┏━━

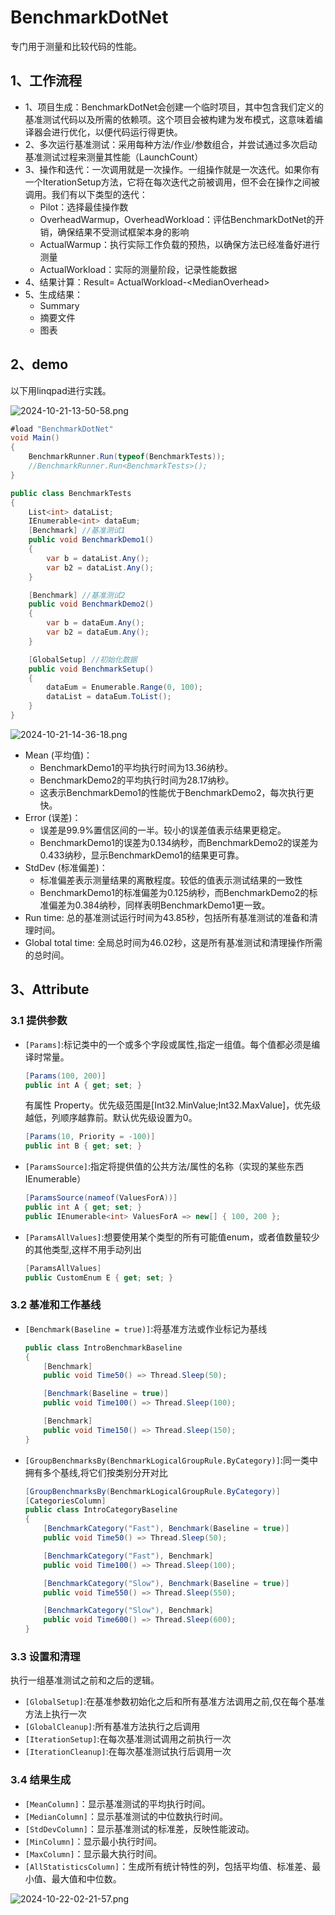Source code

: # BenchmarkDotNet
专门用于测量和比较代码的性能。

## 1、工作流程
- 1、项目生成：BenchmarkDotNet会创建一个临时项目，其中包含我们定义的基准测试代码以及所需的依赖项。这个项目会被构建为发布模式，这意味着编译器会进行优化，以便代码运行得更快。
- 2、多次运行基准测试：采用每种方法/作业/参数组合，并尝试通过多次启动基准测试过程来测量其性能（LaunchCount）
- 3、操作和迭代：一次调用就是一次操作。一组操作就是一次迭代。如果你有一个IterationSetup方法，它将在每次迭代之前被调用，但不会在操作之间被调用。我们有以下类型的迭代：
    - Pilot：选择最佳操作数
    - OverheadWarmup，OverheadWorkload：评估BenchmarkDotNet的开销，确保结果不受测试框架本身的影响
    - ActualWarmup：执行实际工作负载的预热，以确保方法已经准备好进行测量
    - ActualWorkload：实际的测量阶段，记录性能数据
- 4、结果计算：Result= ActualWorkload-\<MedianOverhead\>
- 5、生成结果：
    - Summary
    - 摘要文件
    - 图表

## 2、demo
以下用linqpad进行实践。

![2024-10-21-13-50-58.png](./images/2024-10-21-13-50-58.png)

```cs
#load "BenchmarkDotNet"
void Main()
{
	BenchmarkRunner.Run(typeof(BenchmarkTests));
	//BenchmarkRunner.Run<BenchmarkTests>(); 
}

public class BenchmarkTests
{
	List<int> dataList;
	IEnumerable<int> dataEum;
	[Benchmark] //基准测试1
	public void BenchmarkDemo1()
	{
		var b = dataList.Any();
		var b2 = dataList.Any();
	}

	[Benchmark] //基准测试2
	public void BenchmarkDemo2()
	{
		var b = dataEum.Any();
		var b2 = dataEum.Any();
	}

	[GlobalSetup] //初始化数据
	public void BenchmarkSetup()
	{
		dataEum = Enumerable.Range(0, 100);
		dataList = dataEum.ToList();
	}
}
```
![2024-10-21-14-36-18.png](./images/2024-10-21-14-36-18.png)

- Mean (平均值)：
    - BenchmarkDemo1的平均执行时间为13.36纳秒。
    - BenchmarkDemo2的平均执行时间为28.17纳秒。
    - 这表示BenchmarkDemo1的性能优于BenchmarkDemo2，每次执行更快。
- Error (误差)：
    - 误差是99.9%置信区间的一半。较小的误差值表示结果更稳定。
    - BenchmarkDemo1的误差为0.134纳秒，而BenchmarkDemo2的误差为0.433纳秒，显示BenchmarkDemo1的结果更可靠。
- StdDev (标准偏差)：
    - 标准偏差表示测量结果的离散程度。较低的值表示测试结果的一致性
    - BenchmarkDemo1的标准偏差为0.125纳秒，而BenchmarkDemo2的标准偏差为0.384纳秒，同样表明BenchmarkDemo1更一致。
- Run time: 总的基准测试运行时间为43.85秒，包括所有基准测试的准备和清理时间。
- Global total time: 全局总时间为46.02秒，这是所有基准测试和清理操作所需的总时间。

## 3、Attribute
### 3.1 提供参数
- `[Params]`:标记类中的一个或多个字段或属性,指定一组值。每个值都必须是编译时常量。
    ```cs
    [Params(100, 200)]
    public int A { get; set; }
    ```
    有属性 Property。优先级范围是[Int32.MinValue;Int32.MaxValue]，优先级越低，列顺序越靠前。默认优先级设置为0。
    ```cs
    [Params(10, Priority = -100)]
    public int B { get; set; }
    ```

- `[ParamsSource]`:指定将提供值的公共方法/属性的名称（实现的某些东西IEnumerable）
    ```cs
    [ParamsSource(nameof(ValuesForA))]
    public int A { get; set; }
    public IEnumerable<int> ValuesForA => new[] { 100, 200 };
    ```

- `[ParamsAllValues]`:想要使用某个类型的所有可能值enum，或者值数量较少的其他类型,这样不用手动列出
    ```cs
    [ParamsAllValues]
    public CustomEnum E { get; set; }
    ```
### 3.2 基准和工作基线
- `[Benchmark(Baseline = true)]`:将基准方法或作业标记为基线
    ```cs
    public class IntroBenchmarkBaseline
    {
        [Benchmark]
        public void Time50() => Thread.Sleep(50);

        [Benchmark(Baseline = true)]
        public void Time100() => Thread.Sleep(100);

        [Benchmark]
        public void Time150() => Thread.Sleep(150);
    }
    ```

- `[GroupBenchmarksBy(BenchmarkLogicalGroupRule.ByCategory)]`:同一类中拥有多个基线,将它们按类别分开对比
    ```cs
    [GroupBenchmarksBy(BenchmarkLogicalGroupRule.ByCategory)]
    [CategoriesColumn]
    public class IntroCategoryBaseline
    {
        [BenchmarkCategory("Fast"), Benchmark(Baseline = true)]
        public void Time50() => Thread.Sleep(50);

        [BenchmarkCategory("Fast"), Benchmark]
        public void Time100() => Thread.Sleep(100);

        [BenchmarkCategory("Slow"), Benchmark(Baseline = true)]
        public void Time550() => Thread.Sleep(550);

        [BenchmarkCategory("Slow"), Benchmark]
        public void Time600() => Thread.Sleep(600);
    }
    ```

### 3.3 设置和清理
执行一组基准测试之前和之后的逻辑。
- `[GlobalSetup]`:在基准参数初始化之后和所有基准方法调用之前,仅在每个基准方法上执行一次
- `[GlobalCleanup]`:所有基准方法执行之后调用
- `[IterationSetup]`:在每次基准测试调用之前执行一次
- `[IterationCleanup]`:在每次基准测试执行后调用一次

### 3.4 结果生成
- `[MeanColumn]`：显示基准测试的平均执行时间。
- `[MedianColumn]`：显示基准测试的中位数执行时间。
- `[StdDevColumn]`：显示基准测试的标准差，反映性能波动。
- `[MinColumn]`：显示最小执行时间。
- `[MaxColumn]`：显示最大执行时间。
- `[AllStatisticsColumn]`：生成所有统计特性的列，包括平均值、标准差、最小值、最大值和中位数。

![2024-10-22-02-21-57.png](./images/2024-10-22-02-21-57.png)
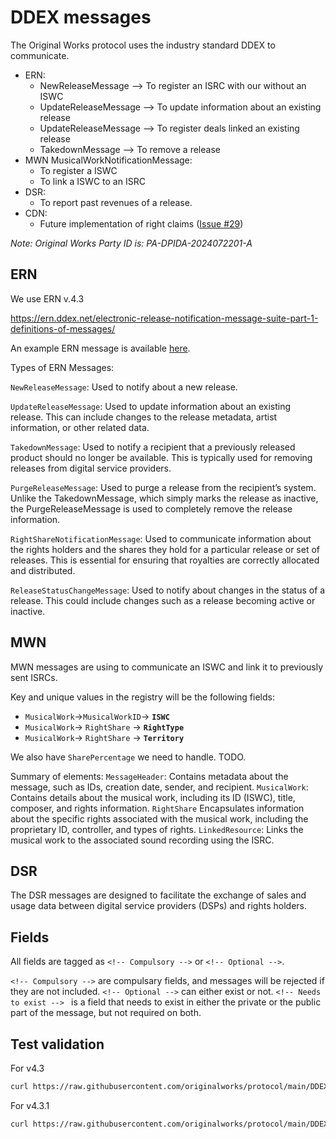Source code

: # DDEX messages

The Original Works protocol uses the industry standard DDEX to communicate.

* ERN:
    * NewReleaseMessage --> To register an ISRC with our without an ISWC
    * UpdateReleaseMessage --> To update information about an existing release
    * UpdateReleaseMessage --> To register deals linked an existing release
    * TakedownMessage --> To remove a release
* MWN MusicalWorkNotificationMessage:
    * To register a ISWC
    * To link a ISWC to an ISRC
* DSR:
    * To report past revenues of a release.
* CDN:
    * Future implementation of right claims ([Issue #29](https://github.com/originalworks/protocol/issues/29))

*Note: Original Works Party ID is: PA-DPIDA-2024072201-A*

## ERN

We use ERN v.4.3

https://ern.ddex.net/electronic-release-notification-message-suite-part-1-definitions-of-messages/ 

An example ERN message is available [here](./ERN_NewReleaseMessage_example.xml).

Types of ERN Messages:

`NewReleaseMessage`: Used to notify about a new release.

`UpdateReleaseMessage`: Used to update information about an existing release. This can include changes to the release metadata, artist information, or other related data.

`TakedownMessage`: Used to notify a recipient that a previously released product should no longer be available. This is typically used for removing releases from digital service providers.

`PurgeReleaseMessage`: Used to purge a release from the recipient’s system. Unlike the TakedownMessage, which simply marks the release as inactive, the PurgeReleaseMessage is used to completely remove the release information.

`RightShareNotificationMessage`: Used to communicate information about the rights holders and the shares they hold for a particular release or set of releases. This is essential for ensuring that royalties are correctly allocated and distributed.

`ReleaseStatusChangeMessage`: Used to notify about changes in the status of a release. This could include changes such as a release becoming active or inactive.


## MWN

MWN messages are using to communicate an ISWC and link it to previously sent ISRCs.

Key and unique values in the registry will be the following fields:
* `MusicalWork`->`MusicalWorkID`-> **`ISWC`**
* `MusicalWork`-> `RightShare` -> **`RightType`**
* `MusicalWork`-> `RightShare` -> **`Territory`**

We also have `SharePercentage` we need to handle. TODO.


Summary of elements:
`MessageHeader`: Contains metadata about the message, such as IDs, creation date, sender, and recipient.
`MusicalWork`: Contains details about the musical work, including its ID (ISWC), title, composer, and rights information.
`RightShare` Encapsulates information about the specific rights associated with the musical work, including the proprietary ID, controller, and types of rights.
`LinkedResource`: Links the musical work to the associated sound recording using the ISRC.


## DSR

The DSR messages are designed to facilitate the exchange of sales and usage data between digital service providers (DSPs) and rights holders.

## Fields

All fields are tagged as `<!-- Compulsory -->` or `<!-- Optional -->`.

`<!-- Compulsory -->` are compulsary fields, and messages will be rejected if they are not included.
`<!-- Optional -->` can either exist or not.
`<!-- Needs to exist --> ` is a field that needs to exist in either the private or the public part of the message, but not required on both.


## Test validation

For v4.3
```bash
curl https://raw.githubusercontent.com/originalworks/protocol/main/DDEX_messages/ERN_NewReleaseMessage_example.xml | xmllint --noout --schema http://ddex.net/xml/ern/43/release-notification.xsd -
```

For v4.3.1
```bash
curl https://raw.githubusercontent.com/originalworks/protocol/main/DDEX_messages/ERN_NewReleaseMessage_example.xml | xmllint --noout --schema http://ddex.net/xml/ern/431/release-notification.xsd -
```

┗━━
┏━━

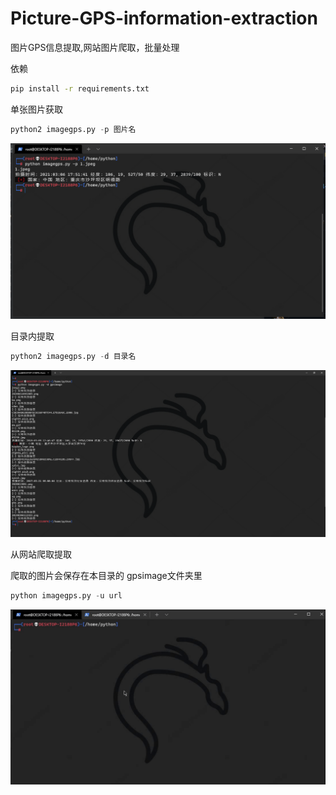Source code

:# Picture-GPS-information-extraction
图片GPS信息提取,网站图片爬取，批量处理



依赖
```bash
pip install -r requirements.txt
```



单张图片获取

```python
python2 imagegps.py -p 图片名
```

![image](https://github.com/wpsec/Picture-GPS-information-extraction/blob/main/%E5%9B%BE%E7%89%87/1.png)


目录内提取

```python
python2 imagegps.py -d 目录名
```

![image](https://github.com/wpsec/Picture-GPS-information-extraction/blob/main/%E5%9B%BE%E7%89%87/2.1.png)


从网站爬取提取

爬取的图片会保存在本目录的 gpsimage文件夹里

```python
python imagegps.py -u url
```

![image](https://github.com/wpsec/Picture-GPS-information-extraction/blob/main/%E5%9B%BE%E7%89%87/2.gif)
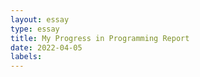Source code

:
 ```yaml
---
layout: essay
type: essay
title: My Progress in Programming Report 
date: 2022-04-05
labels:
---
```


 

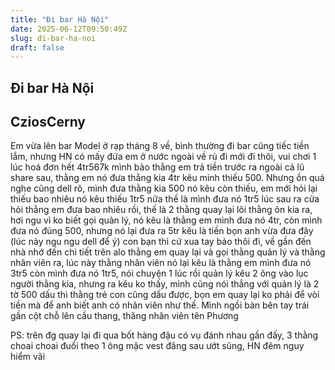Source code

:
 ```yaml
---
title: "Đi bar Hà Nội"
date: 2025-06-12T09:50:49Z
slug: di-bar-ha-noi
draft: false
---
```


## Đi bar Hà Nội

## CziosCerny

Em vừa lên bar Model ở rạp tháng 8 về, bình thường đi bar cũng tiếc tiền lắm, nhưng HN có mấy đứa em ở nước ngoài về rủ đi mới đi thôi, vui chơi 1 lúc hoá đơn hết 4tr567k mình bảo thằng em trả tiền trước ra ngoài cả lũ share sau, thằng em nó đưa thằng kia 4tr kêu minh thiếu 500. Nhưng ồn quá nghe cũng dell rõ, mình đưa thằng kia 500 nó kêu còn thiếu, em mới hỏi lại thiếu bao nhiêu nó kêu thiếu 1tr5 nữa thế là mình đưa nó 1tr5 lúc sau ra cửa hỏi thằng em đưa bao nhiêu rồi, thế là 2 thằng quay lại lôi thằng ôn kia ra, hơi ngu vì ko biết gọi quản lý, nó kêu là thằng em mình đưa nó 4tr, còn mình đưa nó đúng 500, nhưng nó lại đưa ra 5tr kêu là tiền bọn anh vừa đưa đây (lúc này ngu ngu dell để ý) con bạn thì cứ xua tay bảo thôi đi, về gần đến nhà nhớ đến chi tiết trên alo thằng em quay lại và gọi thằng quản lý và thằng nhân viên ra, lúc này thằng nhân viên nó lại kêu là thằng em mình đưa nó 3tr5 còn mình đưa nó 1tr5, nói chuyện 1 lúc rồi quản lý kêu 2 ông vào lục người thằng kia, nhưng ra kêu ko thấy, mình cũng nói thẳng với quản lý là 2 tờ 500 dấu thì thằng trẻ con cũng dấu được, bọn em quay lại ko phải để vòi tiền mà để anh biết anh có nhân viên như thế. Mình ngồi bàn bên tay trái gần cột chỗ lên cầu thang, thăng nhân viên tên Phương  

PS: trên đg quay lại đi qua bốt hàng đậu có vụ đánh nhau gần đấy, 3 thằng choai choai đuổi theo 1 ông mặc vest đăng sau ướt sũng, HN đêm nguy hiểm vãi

┗━━
┏━━

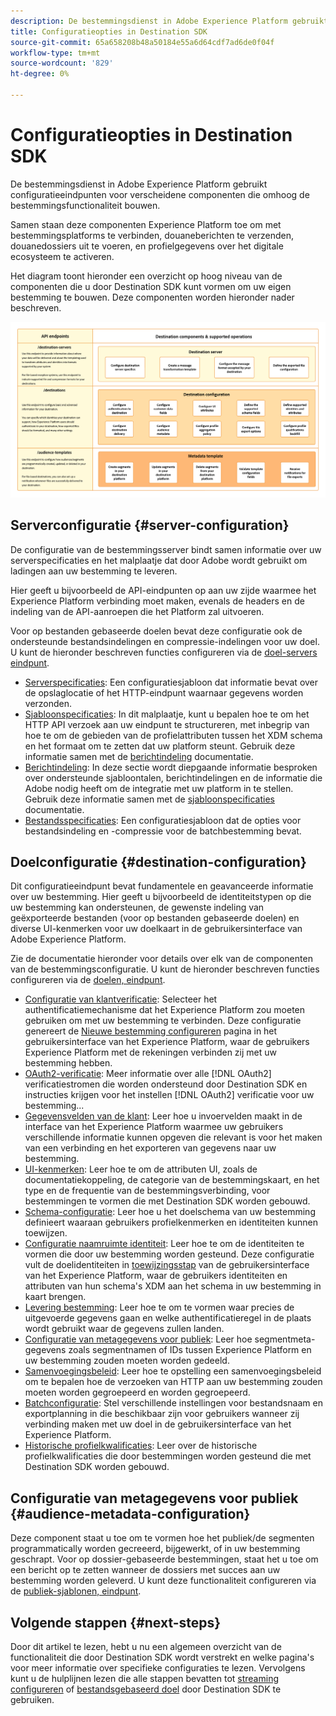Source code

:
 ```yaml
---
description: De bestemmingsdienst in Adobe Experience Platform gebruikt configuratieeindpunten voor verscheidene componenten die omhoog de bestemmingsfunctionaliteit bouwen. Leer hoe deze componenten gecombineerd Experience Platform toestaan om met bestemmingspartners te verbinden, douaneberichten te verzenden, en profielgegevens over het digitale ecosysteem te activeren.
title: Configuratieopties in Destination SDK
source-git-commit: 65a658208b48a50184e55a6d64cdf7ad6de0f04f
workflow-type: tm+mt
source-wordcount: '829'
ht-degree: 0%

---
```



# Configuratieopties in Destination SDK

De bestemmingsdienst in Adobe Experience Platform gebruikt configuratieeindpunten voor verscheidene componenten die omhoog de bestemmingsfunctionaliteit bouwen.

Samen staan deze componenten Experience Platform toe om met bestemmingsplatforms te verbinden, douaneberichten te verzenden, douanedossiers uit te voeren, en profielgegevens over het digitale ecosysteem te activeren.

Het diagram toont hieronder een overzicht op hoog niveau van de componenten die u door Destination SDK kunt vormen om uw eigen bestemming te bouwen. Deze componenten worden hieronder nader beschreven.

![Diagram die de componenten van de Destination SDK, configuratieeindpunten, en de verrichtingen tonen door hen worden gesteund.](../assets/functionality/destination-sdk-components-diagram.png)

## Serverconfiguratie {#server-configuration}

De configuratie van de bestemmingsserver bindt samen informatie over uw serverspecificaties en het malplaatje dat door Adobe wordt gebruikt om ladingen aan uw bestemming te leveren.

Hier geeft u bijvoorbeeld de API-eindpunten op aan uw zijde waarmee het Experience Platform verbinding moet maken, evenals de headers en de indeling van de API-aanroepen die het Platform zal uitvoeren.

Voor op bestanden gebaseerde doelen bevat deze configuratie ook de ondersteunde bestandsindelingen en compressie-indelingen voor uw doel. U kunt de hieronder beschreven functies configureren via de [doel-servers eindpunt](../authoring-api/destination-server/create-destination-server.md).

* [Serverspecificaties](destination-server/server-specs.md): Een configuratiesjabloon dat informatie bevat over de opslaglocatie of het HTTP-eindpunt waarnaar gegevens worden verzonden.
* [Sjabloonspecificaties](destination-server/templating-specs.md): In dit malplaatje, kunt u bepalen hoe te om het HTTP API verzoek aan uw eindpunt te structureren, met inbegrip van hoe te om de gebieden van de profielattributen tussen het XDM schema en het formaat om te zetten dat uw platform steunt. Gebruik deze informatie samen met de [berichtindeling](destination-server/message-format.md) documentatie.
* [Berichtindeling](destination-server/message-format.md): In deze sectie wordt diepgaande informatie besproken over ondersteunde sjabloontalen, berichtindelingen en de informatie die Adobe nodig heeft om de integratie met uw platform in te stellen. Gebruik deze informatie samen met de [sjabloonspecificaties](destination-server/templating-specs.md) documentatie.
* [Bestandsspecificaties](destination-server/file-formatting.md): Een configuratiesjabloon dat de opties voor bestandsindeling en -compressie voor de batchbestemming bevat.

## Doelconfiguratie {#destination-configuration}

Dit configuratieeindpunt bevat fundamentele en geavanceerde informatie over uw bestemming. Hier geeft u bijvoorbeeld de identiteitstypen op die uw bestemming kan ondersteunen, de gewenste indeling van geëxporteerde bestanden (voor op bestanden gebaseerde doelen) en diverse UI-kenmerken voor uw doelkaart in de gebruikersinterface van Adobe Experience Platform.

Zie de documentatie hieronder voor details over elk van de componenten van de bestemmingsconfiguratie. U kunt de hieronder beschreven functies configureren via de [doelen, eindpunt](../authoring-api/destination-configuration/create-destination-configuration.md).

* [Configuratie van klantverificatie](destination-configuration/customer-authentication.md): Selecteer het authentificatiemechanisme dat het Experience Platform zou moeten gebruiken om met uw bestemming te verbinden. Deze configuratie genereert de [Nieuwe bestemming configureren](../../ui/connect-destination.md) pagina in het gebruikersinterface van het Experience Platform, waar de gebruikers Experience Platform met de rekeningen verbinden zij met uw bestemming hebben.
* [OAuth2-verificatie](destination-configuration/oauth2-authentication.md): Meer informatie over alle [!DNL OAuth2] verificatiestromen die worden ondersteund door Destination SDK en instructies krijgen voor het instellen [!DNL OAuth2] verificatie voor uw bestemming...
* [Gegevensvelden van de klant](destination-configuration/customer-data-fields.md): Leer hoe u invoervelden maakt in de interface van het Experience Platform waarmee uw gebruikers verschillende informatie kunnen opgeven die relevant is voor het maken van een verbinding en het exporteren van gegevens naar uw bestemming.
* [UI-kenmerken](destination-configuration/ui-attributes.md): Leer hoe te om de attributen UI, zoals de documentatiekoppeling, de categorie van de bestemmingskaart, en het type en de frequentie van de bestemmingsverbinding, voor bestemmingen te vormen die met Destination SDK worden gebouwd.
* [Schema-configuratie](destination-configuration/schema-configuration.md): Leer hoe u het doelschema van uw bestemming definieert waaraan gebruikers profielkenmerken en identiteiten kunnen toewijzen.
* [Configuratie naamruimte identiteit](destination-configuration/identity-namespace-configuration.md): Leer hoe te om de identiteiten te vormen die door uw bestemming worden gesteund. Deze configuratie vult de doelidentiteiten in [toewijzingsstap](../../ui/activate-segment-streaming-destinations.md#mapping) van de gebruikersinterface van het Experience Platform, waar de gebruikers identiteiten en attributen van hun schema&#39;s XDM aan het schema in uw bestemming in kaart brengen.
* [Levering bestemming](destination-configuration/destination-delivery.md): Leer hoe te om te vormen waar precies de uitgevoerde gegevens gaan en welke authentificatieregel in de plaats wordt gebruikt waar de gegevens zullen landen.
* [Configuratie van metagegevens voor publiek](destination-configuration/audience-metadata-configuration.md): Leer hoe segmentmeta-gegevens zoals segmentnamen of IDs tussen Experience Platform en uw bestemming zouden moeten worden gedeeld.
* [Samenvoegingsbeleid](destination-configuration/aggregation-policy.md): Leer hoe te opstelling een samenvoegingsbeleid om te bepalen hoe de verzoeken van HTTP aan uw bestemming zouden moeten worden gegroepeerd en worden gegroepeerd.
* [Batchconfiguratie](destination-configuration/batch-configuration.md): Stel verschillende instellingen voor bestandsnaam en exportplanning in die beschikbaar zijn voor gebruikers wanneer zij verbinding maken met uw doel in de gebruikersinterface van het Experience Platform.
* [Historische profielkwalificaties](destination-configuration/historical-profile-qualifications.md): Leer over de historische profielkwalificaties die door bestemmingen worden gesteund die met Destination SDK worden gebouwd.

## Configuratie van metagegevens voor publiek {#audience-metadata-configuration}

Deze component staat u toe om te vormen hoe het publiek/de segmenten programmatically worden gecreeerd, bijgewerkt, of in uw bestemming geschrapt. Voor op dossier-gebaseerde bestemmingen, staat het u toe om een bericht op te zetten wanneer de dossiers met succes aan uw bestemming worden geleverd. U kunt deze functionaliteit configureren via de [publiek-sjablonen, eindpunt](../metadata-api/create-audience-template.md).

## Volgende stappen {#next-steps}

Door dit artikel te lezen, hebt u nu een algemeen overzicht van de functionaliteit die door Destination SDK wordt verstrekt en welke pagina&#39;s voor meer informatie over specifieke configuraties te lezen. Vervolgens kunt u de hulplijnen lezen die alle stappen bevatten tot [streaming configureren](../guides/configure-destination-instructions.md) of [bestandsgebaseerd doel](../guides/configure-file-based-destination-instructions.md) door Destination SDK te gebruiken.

┗━━

▶ **Exercise brief**: Where in the listing does the string "compressie" appear? Copy every line that has it.

▶ **Result of the task**:
Voor op bestanden gebaseerde doelen bevat deze configuratie ook de ondersteunde bestandsindelingen en compressie-indelingen voor uw doel. U kunt de hieronder beschreven functies configureren via de [doel-servers eindpunt](../authoring-api/destination-server/create-destination-server.md).
* [Bestandsspecificaties](destination-server/file-formatting.md): Een configuratiesjabloon dat de opties voor bestandsindeling en -compressie voor de batchbestemming bevat.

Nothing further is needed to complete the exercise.